URLs¶

3LC objects are identified by URLs, which are represented by the tlc.Url class in the Python API. URLs can refer to files on disk, or objects on cloud storage such as S3. An object’s URL is generally the location that it was read from and/or may be written to.

Schemes¶

3LC supports file paths and various cloud storage locations, each with a different scheme. A URL scheme is the first part of the URL, up to the first :. The following cards summarize the available schemes, how to configure credentials and how to install necessary dependencies.

File file://

URLs representing file paths may refer to data on a local disk, a mapped network drive, etc.
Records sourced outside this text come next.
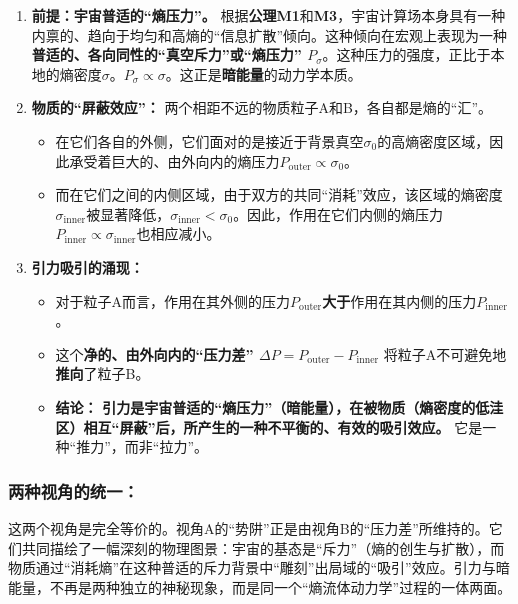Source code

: \documentclass[11pt, a4paper]{article}
\begin{document}
\begin{enumerate}
    \item \textbf{前提：宇宙普适的“熵压力”。} 根据\textbf{公理M1}和\textbf{M3}，宇宙计算场本身具有一种内禀的、趋向于均匀和高熵的“信息扩散”倾向。这种倾向在宏观上表现为一种\textbf{普适的、各向同性的“真空斥力”或“熵压力” $P_\sigma$}。这种压力的强度，正比于本地的熵密度$\sigma$。$P_\sigma \propto \sigma$。这正是\textbf{暗能量}的动力学本质。

    \item \textbf{物质的“屏蔽效应”：} 两个相距不远的物质粒子A和B，各自都是熵的“汇”。
    \begin{itemize}
        \item 在它们各自的外侧，它们面对的是接近于背景真空$\sigma_0$的高熵密度区域，因此承受着巨大的、由外向内的熵压力$P_{\text{outer}} \propto \sigma_0$。
        \item 而在它们之间的内侧区域，由于双方的共同“消耗”效应，该区域的熵密度$\sigma_{\text{inner}}$被显著降低，$\sigma_{\text{inner}} < \sigma_0$。因此，作用在它们内侧的熵压力$P_{\text{inner}} \propto \sigma_{\text{inner}}$也相应减小。
    \end{itemize}

    \item \textbf{引力吸引的涌现：}
    \begin{itemize}
        \item 对于粒子A而言，作用在其外侧的压力$P_{\text{outer}}$\textbf{大于}作用在其内侧的压力$P_{\text{inner}}$。
        \item 这个\textbf{净的、由外向内的“压力差” $\Delta P = P_{\text{outer}} - P_{\text{inner}}$} 将粒子A不可避免地\textbf{推向}了粒子B。
        \item \textbf{结论：} \textbf{引力是宇宙普适的“熵压力”（暗能量），在被物质（熵密度的低洼区）相互“屏蔽”后，所产生的一种不平衡的、有效的吸引效应。} 它是一种“推力”，而非“拉力”。
    \end{itemize}
\end{enumerate}

\subsubsection*{两种视角的统一：}
这两个视角是完全等价的。视角A的“势阱”正是由视角B的“压力差”所维持的。它们共同描绘了一幅深刻的物理图景：宇宙的基态是“斥力”（熵的创生与扩散），而物质通过“消耗熵”在这种普适的斥力背景中“雕刻”出局域的“吸引”效应。引力与暗能量，不再是两种独立的神秘现象，而是同一个“熵流体动力学”过程的一体两面。
\end{document}

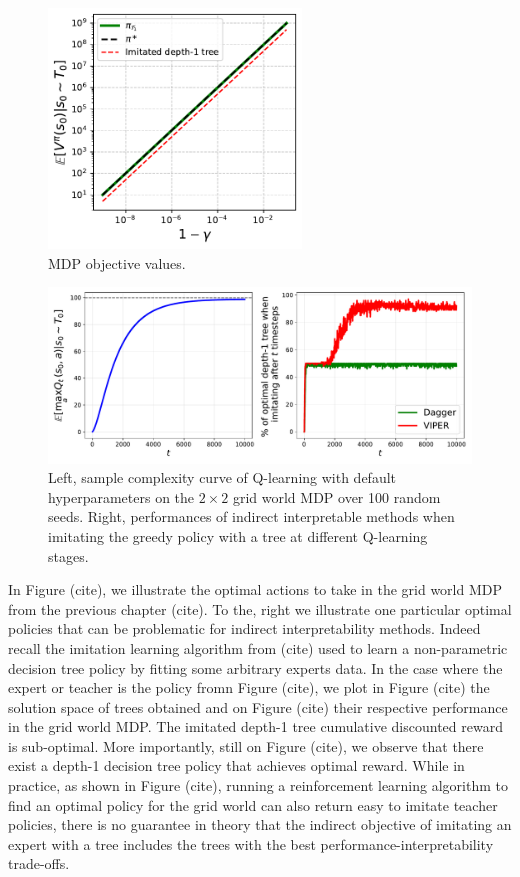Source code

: \begin{figure}
    \centering
    \includegraphics[width=0.6\textwidth]{images/images_part1/policy_values_comparison.pdf}
    \caption{MDP objective values.}\label{fig:objectives}
\end{figure}

\begin{figure}
    \centering
    \includegraphics[width=1\textwidth]{images/images_part1/base_mdp.pdf}
    \caption{Left, sample complexity curve of Q-learning with default hyperparameters on the $2\times 2$ grid world MDP over 100 random seeds. Right, performances of indirect interpretable methods when imitating the greedy policy with a tree at different Q-learning stages. }
\end{figure}
In Figure (cite), we illustrate the optimal actions to take in the grid world MDP from the previous chapter (cite). To the, right we illustrate one particular optimal policies that can be problematic for indirect interpretability methods.
Indeed recall the imitation learning algorithm from (cite) used to learn a non-parametric decision tree policy by fitting some arbitrary experts data. 
In the case where the expert or teacher is the policy fromn Figure (cite), we plot in Figure (cite) the solution space of trees obtained and on Figure (cite) their respective performance in the grid world MDP.
The imitated depth-1 tree cumulative discounted reward is sub-optimal.
More importantly, still on Figure (cite), we observe that there exist a depth-1 decision tree policy that achieves optimal reward.
While in practice, as shown in Figure (cite), running a reinforcement learning algorithm to find an optimal policy for the grid world can also return easy to imitate teacher policies, there is no guarantee in theory that the indirect objective of imitating an expert with a tree includes the trees with the best performance-interpretability trade-offs.

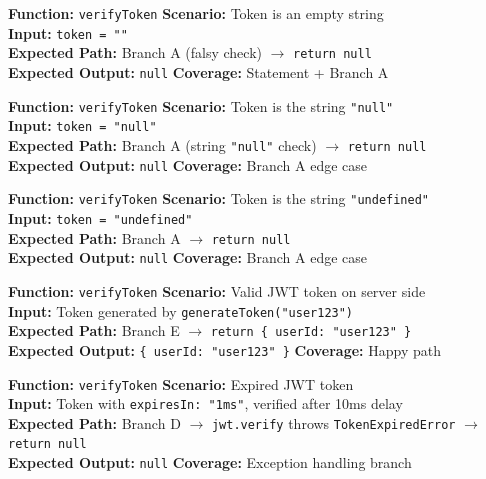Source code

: \documentclass[12pt,a4paper]{report}
\newcommand{\pone}{\textbf{\color{p1red}P1}}
\begin{document}
\begin{tcolorbox}[testbox,title={AUTH-001 \hfill \pone}]
\textbf{Function:} \texttt{verifyToken} \quad \textbf{Scenario:} Token is an empty string \\
\textbf{Input:} \texttt{token = ""} \\
\textbf{Expected Path:} Branch A (falsy check) $\to$ \texttt{return null} \\
\textbf{Expected Output:} \texttt{null} \quad \textbf{Coverage:} Statement + Branch A
\end{tcolorbox}

\begin{tcolorbox}[testbox,title={AUTH-002 \hfill \pone}]
\textbf{Function:} \texttt{verifyToken} \quad \textbf{Scenario:} Token is the string \texttt{"null"} \\
\textbf{Input:} \texttt{token = "null"} \\
\textbf{Expected Path:} Branch A (string \texttt{"null"} check) $\to$ \texttt{return null} \\
\textbf{Expected Output:} \texttt{null} \quad \textbf{Coverage:} Branch A edge case
\end{tcolorbox}

\begin{tcolorbox}[testbox,title={AUTH-003 \hfill \pone}]
\textbf{Function:} \texttt{verifyToken} \quad \textbf{Scenario:} Token is the string \texttt{"undefined"} \\
\textbf{Input:} \texttt{token = "undefined"} \\
\textbf{Expected Path:} Branch A $\to$ \texttt{return null} \\
\textbf{Expected Output:} \texttt{null} \quad \textbf{Coverage:} Branch A edge case
\end{tcolorbox}

\begin{tcolorbox}[testbox,title={AUTH-004 \hfill \pone}]
\textbf{Function:} \texttt{verifyToken} \quad \textbf{Scenario:} Valid JWT token on server side \\
\textbf{Input:} Token generated by \texttt{generateToken("user123")} \\
\textbf{Expected Path:} Branch E $\to$ \texttt{return \{ userId: "user123" \}} \\
\textbf{Expected Output:} \texttt{\{ userId: "user123" \}} \quad \textbf{Coverage:} Happy path
\end{tcolorbox}

\begin{tcolorbox}[criticalbox,title={AUTH-005 \hfill \pone\ --- Expired Token}]
\textbf{Function:} \texttt{verifyToken} \quad \textbf{Scenario:} Expired JWT token \\
\textbf{Input:} Token with \texttt{expiresIn: "1ms"}, verified after 10ms delay \\
\textbf{Expected Path:} Branch D $\to$ \texttt{jwt.verify} throws \texttt{TokenExpiredError} $\to$ \texttt{return null} \\
\textbf{Expected Output:} \texttt{null} \quad \textbf{Coverage:} Exception handling branch
\end{tcolorbox}
\end{document}
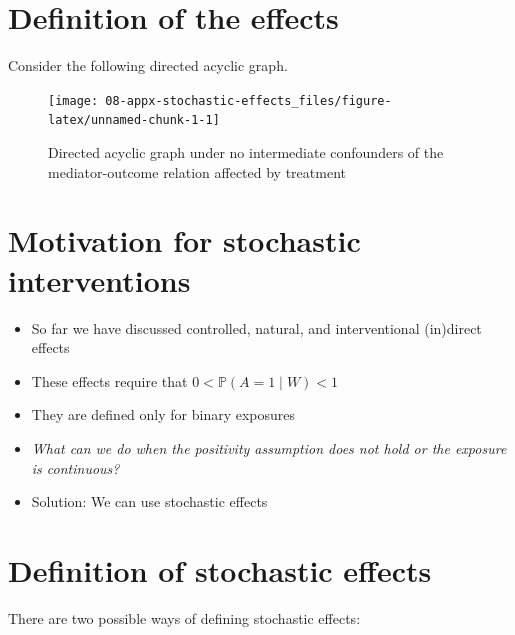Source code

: \documentclass[
  12pt,
]{book}
\providecommand{\tightlist}{%
  \setlength{\itemsep}{0pt}\setlength{\parskip}{0pt}}
\theoremstyle{definition}
\theoremstyle{definition}
\theoremstyle{definition}
\renewcommand{\P}{\mathbb{P}}
\newcommand{\1}{\mathbbm{1}}
\begin{document}
\hypertarget{definition-of-the-effects}{%
\section{Definition of the effects}\label{definition-of-the-effects}}

Consider the following directed acyclic graph.

\begin{figure}

{\centering \texttt{[image: 08-appx-stochastic-effects\_files/figure-latex/unnamed-chunk-1-1]} 

}

\caption{Directed acyclic graph under no intermediate confounders of the mediator-outcome relation affected by treatment}\label{fig:unnamed-chunk-1}
\end{figure}

\hypertarget{motivation-for-stochastic-interventions}{%
\section{Motivation for stochastic interventions}\label{motivation-for-stochastic-interventions}}

\begin{itemize}
\tightlist
\item
  So far we have discussed controlled, natural, and interventional (in)direct effects
\item
  These effects require that \(0 < \P(A=1\mid W) < 1\)
\item
  They are defined only for binary exposures
\item
  \emph{What can we do when the positivity assumption does not hold or the exposure
  is continuous?}
\item
  Solution: We can use stochastic effects
\end{itemize}

\hypertarget{definition-of-stochastic-effects}{%
\section{Definition of stochastic effects}\label{definition-of-stochastic-effects}}

There are two possible ways of defining stochastic effects:
\end{document}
URLs with no scheme are interpreted as file path URLs.

Credentials

To read from or write to the file system, 3LC requires access to the underlying file system and the necessary permissions for the relevant files and directories. Make sure the user or process running 3LC has appropriate read and/or write permissions for the paths you intend to use (including referenced bulk data), or file operations may fail.

Amazon S3 s3://

Amazon S3 URLs refer to data stored in S3 buckets.

Credentials

The tlc package generally uses the boto3 credentials order when accessing data stored on S3. In particular, this means that AWS environment variables take precedence, then the shared credential file (~/.aws/credentials), then the AWS config file (~/.aws/config), then the instance metadata service if running on an Amazon EC2 instance that has an IAM role configured.

Google Cloud Storage gcs://

Google Cloud Storage (GCS) URLs refer to data stored in GCS buckets.

Credentials

The tlc package generally uses Google’s application default credentials order when accessing data stored on GCS. In particular, this means that the GOOGLE_APPLICATION_CREDENTIALS environment variable takes precedence, then the gcloud application default credentials, then the instance metadata service if running on a Google Compute Engine (GCE) instance with an attached service account.

Installation

GCS support is not enabled by default and may be enabled by installing the 3lc[gcs] extra.

Azure Blob Storage abfs://

Azure Blob storage URLs refer to data stored in Azure Blob containers.

Credentials

The tlc package supports access to Azure Blob storage using AZURE_STORAGE environment variables. Common variations include:

  • AZURE_STORAGE_ACCOUNT_NAME and AZURE_STORAGE_ACCOUNT_KEY

  • AZURE_STORAGE_ACCOUNT_NAME and AZURE_STORAGE_SAS_TOKEN

  • AZURE_STORAGE_CONNECTION_STRING

Installation

Azure Blob Storage support is not enabled by default and may be enabled by installing the 3lc[abfs] extra.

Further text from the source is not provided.